Much good advice has been given here. You should consider it all. I am here to offer another approach for consideration. My perspective is from working in Silicon Valley in the US most of my career.

During my 20+ years in this field I have seen when

- IBM was declared "dead" before Gerstner came in, and it's capitalization was below the value of the real estate it held. It's hard to imagine now.

- Apple dropped to almost nothing in stock price, and Jobs was pushed out by Sculley.

- Cisco became a real company.

- Netflix came on the scene.

- Amazon came on the scene.

- Facebook IPO'd way too low. (I know someone who piled in, and bought a Tesla 6 months later).

2 of those opportunities, because I understand this industry, I recognized and took advantage of by buying the stocks. Others I did not even see. I lost a little money alot, but made alot of money a few times. The key is never to bet too much on the same company, so you can win if you are right only 20% of the time.

Today I am following the economic shift from the U.S. and companies that are capitalizing on the rapid maturation of machine learning. I've also taken a job at a machine learning startup where I negotiated harder for equity than pay.

Don't even get me started on blockchain. I did not make free bitcoin early on, and sometimes still berate myself. But banks and governments will increasingly regulate cryptocurrency, taking away the liberty it brings while reaping the benefits of more efficient operations. Those are trends I can safely invest in. Look at hyperledger, JPM coin, Ripple, that sort of thing.

(As an aside, every 5 years in technology has been "the most exciting time ever to be alive". We are lucky to be around at this point in history, and in the countries we are in.)

My theory has been: you can see what your industry is doing to the world.

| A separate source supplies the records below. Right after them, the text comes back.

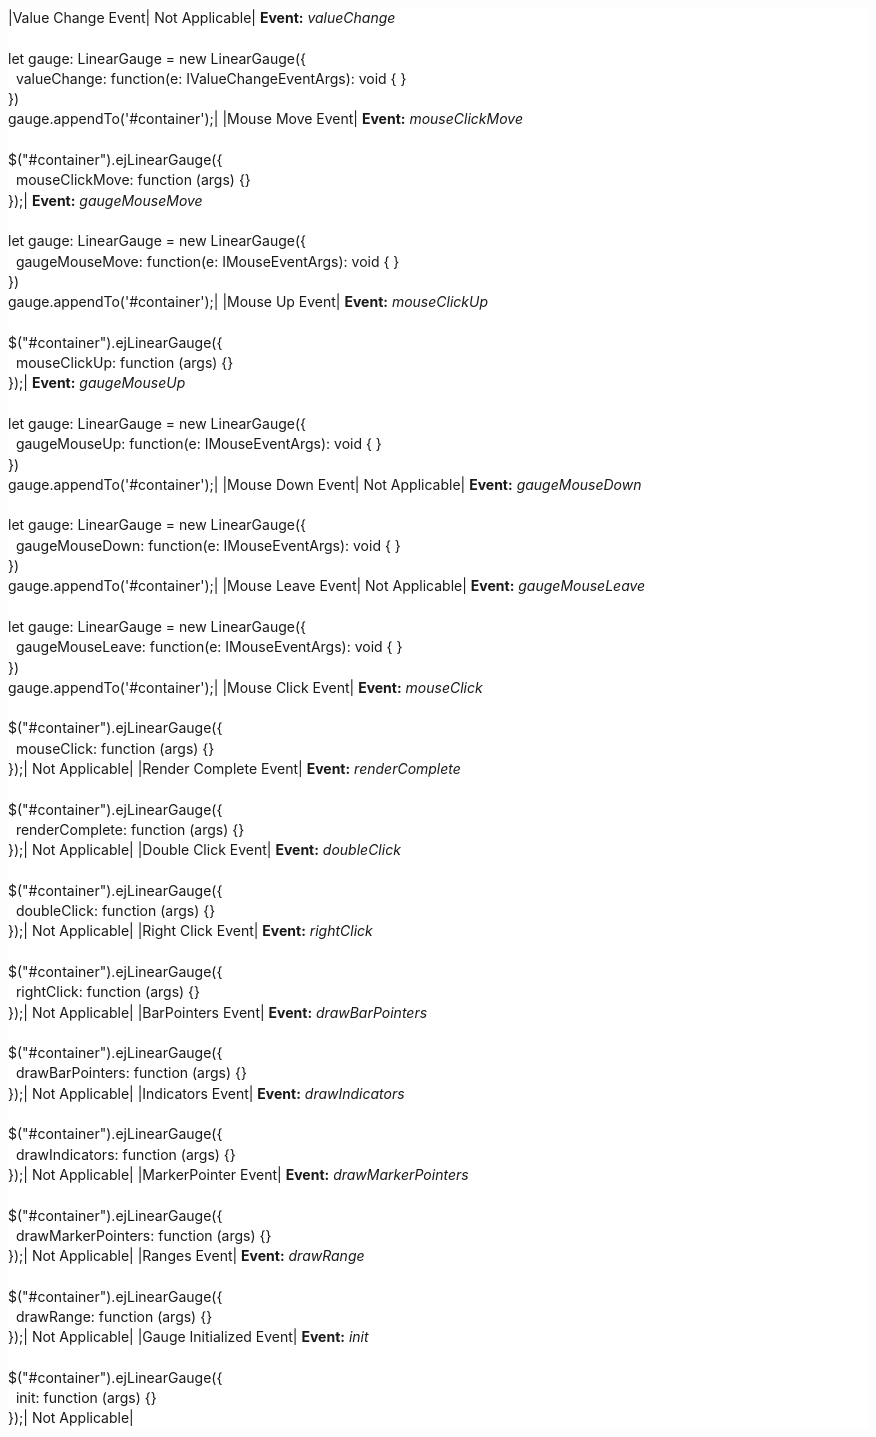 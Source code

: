 |Value Change Event| Not Applicable| **Event:** *valueChange*<br/><br/> let gauge: LinearGauge = new LinearGauge({ <br/> &nbsp; valueChange: function(e: IValueChangeEventArgs): void { } <br/> }) <br/> gauge.appendTo('#container');|
|Mouse Move Event| **Event:** *mouseClickMove*<br/><br/> $("#container").ejLinearGauge({<br/>&nbsp; mouseClickMove: function (args) {} <br/> });| **Event:** *gaugeMouseMove*<br/><br/> let gauge: LinearGauge = new LinearGauge({ <br/> &nbsp; gaugeMouseMove: function(e: IMouseEventArgs): void { } <br/> }) <br/> gauge.appendTo('#container');|
|Mouse Up Event| **Event:** *mouseClickUp*<br/><br/> $("#container").ejLinearGauge({<br/>&nbsp; mouseClickUp: function (args) {} <br/> });| **Event:** *gaugeMouseUp*<br/><br/> let gauge: LinearGauge = new LinearGauge({ <br/> &nbsp; gaugeMouseUp: function(e: IMouseEventArgs): void { } <br/> }) <br/> gauge.appendTo('#container');|
|Mouse Down Event| Not Applicable| **Event:** *gaugeMouseDown*<br/><br/> let gauge: LinearGauge = new LinearGauge({ <br/> &nbsp; gaugeMouseDown: function(e: IMouseEventArgs): void { } <br/> }) <br/> gauge.appendTo('#container');|
|Mouse Leave Event| Not Applicable| **Event:** *gaugeMouseLeave*<br/><br/> let gauge: LinearGauge = new LinearGauge({ <br/> &nbsp; gaugeMouseLeave: function(e: IMouseEventArgs): void { } <br/> }) <br/> gauge.appendTo('#container');|
|Mouse Click Event| **Event:** *mouseClick*<br/><br/> $("#container").ejLinearGauge({<br/>&nbsp; mouseClick: function (args) {} <br/> });| Not Applicable|
|Render Complete Event| **Event:** *renderComplete*<br/><br/> $("#container").ejLinearGauge({<br/>&nbsp; renderComplete: function (args) {} <br/> });| Not Applicable|
|Double Click Event| **Event:** *doubleClick*<br/><br/> $("#container").ejLinearGauge({<br/>&nbsp; doubleClick: function (args) {} <br/> });| Not Applicable|
|Right Click Event| **Event:** *rightClick*<br/><br/> $("#container").ejLinearGauge({<br/>&nbsp; rightClick: function (args) {} <br/> });| Not Applicable|
|BarPointers Event| **Event:** *drawBarPointers*<br/><br/> $("#container").ejLinearGauge({<br/>&nbsp; drawBarPointers: function (args) {} <br/> });| Not Applicable|
|Indicators Event| **Event:** *drawIndicators*<br/><br/> $("#container").ejLinearGauge({<br/>&nbsp; drawIndicators: function (args) {} <br/> });| Not Applicable|
|MarkerPointer Event| **Event:** *drawMarkerPointers*<br/><br/> $("#container").ejLinearGauge({<br/>&nbsp; drawMarkerPointers: function (args) {} <br/> });| Not Applicable|
|Ranges Event| **Event:** *drawRange*<br/><br/> $("#container").ejLinearGauge({<br/>&nbsp; drawRange: function (args) {} <br/> });| Not Applicable|
|Gauge Initialized Event| **Event:** *init*<br/><br/> $("#container").ejLinearGauge({<br/>&nbsp; init: function (args) {} <br/> });| Not Applicable|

Place your bets. Ride the ups and downs for a few years (3 to 10 -- Netflix took along time to become obvious; so did Amazon). Reap unreasonable profit.

To summarize, the biggest dollar per hour wins in my life have been investments, not income. Being higher in the hierarchy has only increased this trend. Make sure you think about this avenue as well.

(For another example, during the dot com boom I saw a co-worker use naked calls to turn USD $20,000 into millions. But they were naked calls -- he lost it all when the market crashed, less than 6 months from his planned retirement. That level of risk is not for me.)


So your advice is buy stock? ;). Might make you some money but not sure how it will help them earn more as a developer :)


Technically my advice is to expand his focus to building wealth from more than just increasing income. But yes, you get the idea. Stock, options, etc.


This. Though I also may be old and crusty. Mark Twain said it nicely: "If you have to eat a frog, do it first thing in the morning. If you have to eat two, eat the bigger one first."

The longer you wait to do something you should but don't want to, the more difficult it will be to do. On top of that, you'll have the mental "weight" of knowing in the back of your mind it's sitting there, waiting for you. Best to just do it and get it out of the way.


Congratulations on your promotion! Let me recommend the classics: _The Phoenix Project_ and _High Output Management_ by Andy Grove. The latter is from 1983, but the principles are in use in my company today, and it is the start of OKRs, used by Google and others to this day.


Thanks for the suggestions, these books have just been added to my shopping cart. I'm afraid to not have enough experience (5 years) and so I'm trying my best to overcome any lack of experience with study.